In the historical drama 'Guo Se Fang Hua,' many viewers noticed that Dong Jie's character, Feng Xiaoyi, stood out with a unique accessory—a piece of fabric wrapped around her chest, commonly referred to as 'Wei Shang' (围裳). This ancient fashion element, often humorously called 'butt curtain' in modern slang, has a rich history and cultural significance.
What is 'Wei Shang'?
'Wei Shang,' which translates to 'surrounding skirt,' was a versatile garment in ancient China. It could be a single piece of fabric, multiple panels sewn together, or even a pleated design, depending on the fashion trends of the time. Scholars also refer to it as 'Yao Qun' (腰裙), described in 'The Dictionary of Ancient Chinese Clothing' as a short skirt worn around the waist. Research by Ruan Li from Shanghai University further defines it as a wide band tied around the hips, often adorned with decorative knots or beads.

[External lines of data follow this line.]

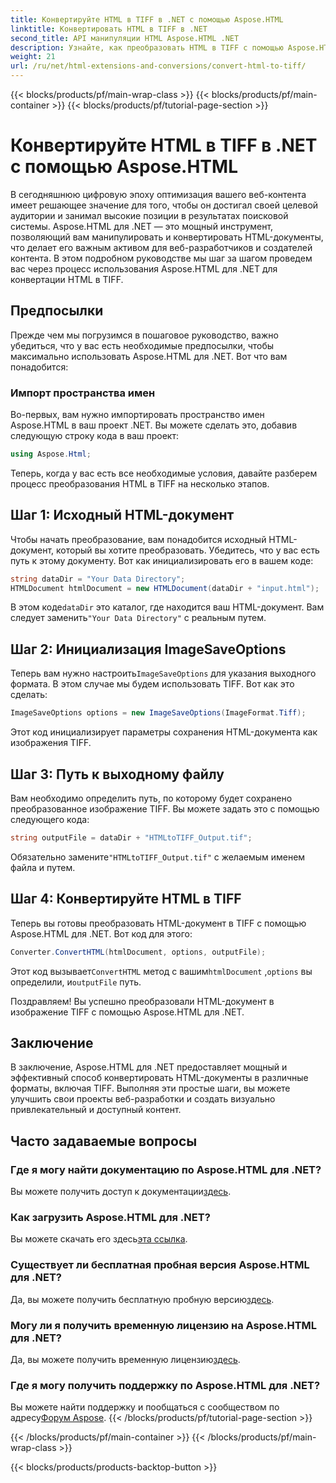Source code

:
 ```yaml
---
title: Конвертируйте HTML в TIFF в .NET с помощью Aspose.HTML
linktitle: Конвертировать HTML в TIFF в .NET
second_title: API манипуляции HTML Aspose.HTML .NET
description: Узнайте, как преобразовать HTML в TIFF с помощью Aspose.HTML для .NET. Следуйте нашему пошаговому руководству для эффективной оптимизации веб-контента.
weight: 21
url: /ru/net/html-extensions-and-conversions/convert-html-to-tiff/
---
```


{{< blocks/products/pf/main-wrap-class >}}
{{< blocks/products/pf/main-container >}}
{{< blocks/products/pf/tutorial-page-section >}}

# Конвертируйте HTML в TIFF в .NET с помощью Aspose.HTML


В сегодняшнюю цифровую эпоху оптимизация вашего веб-контента имеет решающее значение для того, чтобы он достигал своей целевой аудитории и занимал высокие позиции в результатах поисковой системы. Aspose.HTML для .NET — это мощный инструмент, позволяющий вам манипулировать и конвертировать HTML-документы, что делает его важным активом для веб-разработчиков и создателей контента. В этом подробном руководстве мы шаг за шагом проведем вас через процесс использования Aspose.HTML для .NET для конвертации HTML в TIFF.

## Предпосылки

Прежде чем мы погрузимся в пошаговое руководство, важно убедиться, что у вас есть необходимые предпосылки, чтобы максимально использовать Aspose.HTML для .NET. Вот что вам понадобится:

### Импорт пространства имен

Во-первых, вам нужно импортировать пространство имен Aspose.HTML в ваш проект .NET. Вы можете сделать это, добавив следующую строку кода в ваш проект:

```csharp
using Aspose.Html;
```

Теперь, когда у вас есть все необходимые условия, давайте разберем процесс преобразования HTML в TIFF на несколько этапов.

## Шаг 1: Исходный HTML-документ

Чтобы начать преобразование, вам понадобится исходный HTML-документ, который вы хотите преобразовать. Убедитесь, что у вас есть путь к этому документу. Вот как инициализировать его в вашем коде:

```csharp
string dataDir = "Your Data Directory";
HTMLDocument htmlDocument = new HTMLDocument(dataDir + "input.html");
```

 В этом коде`dataDir` это каталог, где находится ваш HTML-документ. Вам следует заменить`"Your Data Directory"` с реальным путем.

## Шаг 2: Инициализация ImageSaveOptions

 Теперь вам нужно настроить`ImageSaveOptions` для указания выходного формата. В этом случае мы будем использовать TIFF. Вот как это сделать:

```csharp
ImageSaveOptions options = new ImageSaveOptions(ImageFormat.Tiff);
```

Этот код инициализирует параметры сохранения HTML-документа как изображения TIFF.

## Шаг 3: Путь к выходному файлу

Вам необходимо определить путь, по которому будет сохранено преобразованное изображение TIFF. Вы можете задать это с помощью следующего кода:

```csharp
string outputFile = dataDir + "HTMLtoTIFF_Output.tif";
```

 Обязательно замените`"HTMLtoTIFF_Output.tif"` с желаемым именем файла и путем.

## Шаг 4: Конвертируйте HTML в TIFF

Теперь вы готовы преобразовать HTML-документ в TIFF с помощью Aspose.HTML для .NET. Вот код для этого:

```csharp
Converter.ConvertHTML(htmlDocument, options, outputFile);
```

 Этот код вызывает`ConvertHTML` метод с вашим`htmlDocument` ,`options` вы определили, и`outputFile` путь.

Поздравляем! Вы успешно преобразовали HTML-документ в изображение TIFF с помощью Aspose.HTML для .NET.

## Заключение

В заключение, Aspose.HTML для .NET предоставляет мощный и эффективный способ конвертировать HTML-документы в различные форматы, включая TIFF. Выполняя эти простые шаги, вы можете улучшить свои проекты веб-разработки и создать визуально привлекательный и доступный контент.

## Часто задаваемые вопросы

### Где я могу найти документацию по Aspose.HTML для .NET?
 Вы можете получить доступ к документации[здесь](https://reference.aspose.com/html/net/).

### Как загрузить Aspose.HTML для .NET?
 Вы можете скачать его здесь[эта ссылка](https://releases.aspose.com/html/net/).

### Существует ли бесплатная пробная версия Aspose.HTML для .NET?
 Да, вы можете получить бесплатную пробную версию[здесь](https://releases.aspose.com/).

### Могу ли я получить временную лицензию на Aspose.HTML для .NET?
Да, вы можете получить временную лицензию[здесь](https://purchase.aspose.com/temporary-license/).

### Где я могу получить поддержку по Aspose.HTML для .NET?
 Вы можете найти поддержку и пообщаться с сообществом по адресу[Форум Aspose](https://forum.aspose.com/).
{{< /blocks/products/pf/tutorial-page-section >}}

{{< /blocks/products/pf/main-container >}}
{{< /blocks/products/pf/main-wrap-class >}}

{{< blocks/products/products-backtop-button >}}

This accessory was not just for aesthetics; it served practical purposes too. In winter, it could be padded with cotton for warmth, while in summer, lighter fabrics were used for breathability. The 'Wei Shang' added layers and dimension to outfits, much like the tiered designs of Western cake dresses.
Fashion Trends in Sui and Tang Dynasties
During the Sui and Tang dynasties, the waistline of dresses rose to the bust, pulling the 'Wei Shang' up with it. This trend is evident in murals and artifacts, such as those from the tomb of Princess Xincheng, where court ladies are depicted wearing these elevated skirts. The 'striped skirt' style, popular in the early Tang dynasty, featured multiple vertical panels for a slimming effect, enhanced by the layered 'Wei Shang.'
Costume in 'National Treasure'
Yang Zi's costume in 'National Treasure' showcased this historical fashion, blending the 'striped skirt' with the 'Wei Shang' for a look that was both elegant and structured. The 'Wei Shang' could be worn open or wrapped, short or long, offering flexibility for both daily activities and formal occasions.
A notable design featured in the drama is the 'Jia Die Tuan Hua Fei Niao Wen' (蛱蝶团花飞鸟纹), a motif of butterflies and birds in symmetrical patterns, symbolizing the joy of spring. This pattern, originally found in Dunhuang and now housed in the British Museum, adds a touch of historical artistry to the costumes.